Scott Gottlieb, the former head of the Food and Drug Administration (FDA), said Monday that there is growing circumstantial evidence suggesting that COVID-19 may have originated in a lab and not in nature.
CNBC’s “Squawk Box” co-host Rebecca Quick asked Gottlieb what he made of a Wall Street Journal article published Sunday that said three employees at the Wuhan Institute of Virology had sought hospital treatment for flu-like symptoms around the same time COVID-19 began to emerge in China.

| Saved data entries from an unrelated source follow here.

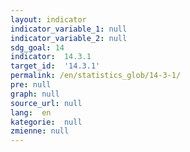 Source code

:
 ```yaml
---
layout: indicator
indicator_variable_1: null
indicator_variable_2: null
sdg_goal: 14
indicator:  14.3.1
target_id:  '14.3.1'
permalink: /en/statistics_glob/14-3-1/
pre: null
graph: null
source_url: null
lang:  en
kategorie:  null
zmienne: null
---
```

“I think the challenge right now is that the side of the ledger that supports the thesis that this came from a zoonotic source, from an animal source, hasn’t budged. And the side of the ledger that suggests this could have come out of a lab has continued to grow,” said Gottlieb, who left the FDA in April 2019 and now sits on the board of Pfizer.
“People a year ago who said this probably came from nature, it’s really unlikely it came from a lab, maybe a year ago that kind of a statement made a lot of sense because that was the more likely scenario,” Gottlieb added.
He said the source of COVID-19 has yet to be identified and noted that the origins of related diseases were usually identified at this point following the initial outbreak.
“It’s not for lack of trying. There has been an exhaustive search,” Gottlieb said of COVID-19.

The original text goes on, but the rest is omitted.